The energy cost of bipedal locomotion: consider

The energy cost of bipedal locomotion

In humans, viewed as a system, walking and running emerge as system behaviors (no subsystem of the human organism itself walks or runs). The energy cost to the system of those locomotor behaviors defines a property of the system applicable to those behaviors. The energy cost owes to the appropriate forces the system must generate to support itself against gravity and to swing the locomoting limbs to achieve forward motion.

Researchers find that the rate at which the system produces those forces — viz., ‘force production’—provides a correlate of the system’s energy cost of locomotion. Thus, if one could develop a mathematical model that predicts force production from readily determined values of variables related to anatomy (e.g., limb length) and motion (e.g., forward speed), that model could then predict the system property of energy cost of bipedal locomotion.

Based on the findings of earlier studies, Harvard anthropologist Herman Pontzer[1] developed a mathematical model — viz., an equation — that justified force production as a function of three variables:

  • the rate of muscular force production in the vertical direction
  • the rate of muscular force production in the horizontal direction
  • the rate of muscular force production required to swing the limbs.

From empirical data, knowledge of trigonometry and physics (force mechanics) and of muscle physiology, Pontzer identified the measureable anatomical and motor variables that allowed estimation of those required three force variables. They were length and proportion of limbs, speed, frequency of stride, and angle of excursion.

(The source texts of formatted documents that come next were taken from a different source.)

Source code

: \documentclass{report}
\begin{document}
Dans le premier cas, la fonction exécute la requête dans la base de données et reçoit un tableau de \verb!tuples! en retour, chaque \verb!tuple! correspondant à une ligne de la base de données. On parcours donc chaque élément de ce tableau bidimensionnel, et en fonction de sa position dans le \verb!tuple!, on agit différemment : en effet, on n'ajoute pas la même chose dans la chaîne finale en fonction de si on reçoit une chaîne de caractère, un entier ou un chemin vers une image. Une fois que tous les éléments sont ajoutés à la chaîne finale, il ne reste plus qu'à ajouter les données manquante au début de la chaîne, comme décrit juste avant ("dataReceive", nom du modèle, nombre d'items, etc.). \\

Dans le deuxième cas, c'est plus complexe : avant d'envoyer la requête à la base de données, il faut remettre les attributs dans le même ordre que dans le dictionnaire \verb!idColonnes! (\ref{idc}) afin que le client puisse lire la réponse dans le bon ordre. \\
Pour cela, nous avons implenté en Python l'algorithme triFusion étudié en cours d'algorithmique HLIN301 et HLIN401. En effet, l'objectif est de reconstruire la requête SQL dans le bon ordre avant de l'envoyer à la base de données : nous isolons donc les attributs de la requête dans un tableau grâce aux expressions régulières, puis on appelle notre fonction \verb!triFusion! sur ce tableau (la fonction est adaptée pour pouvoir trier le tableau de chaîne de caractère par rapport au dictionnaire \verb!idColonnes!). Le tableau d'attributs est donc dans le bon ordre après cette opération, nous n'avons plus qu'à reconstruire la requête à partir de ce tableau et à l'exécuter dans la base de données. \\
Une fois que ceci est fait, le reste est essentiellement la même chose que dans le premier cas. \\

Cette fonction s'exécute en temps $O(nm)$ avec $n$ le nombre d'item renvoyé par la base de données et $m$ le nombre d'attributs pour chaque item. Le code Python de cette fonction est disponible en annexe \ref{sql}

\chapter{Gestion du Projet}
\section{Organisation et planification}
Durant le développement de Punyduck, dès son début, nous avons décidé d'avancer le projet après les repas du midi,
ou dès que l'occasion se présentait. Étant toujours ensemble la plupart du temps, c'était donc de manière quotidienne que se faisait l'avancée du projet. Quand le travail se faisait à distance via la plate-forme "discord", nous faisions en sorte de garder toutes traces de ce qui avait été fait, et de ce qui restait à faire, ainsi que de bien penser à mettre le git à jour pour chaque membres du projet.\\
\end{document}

Following earlier studies that linked force production with cost of locomotion, he generated the model — the equation — that he hoped would predict the latter from the former. He found that the model (equation) well predicted the observed cost of locomotion. It appears that the length of the transporting limbs (hip height) inversely inversely predicted energy cost, and that body mass has no independent effect on locomotor cost.

Subsequently, Professor Pontzer tested the model in quadrupeds as well as humans.[2] The model proved superior to previous models and confirmed the predictive ability of considering the proposed anatomical variables in estimating the rate of force production and energy cost of locomotion.

With the development of quadruped and biped robots for human service, Professor Pontzer's model might help make decisions on energy-cost-effective robot locomotor anatomy and dynamics.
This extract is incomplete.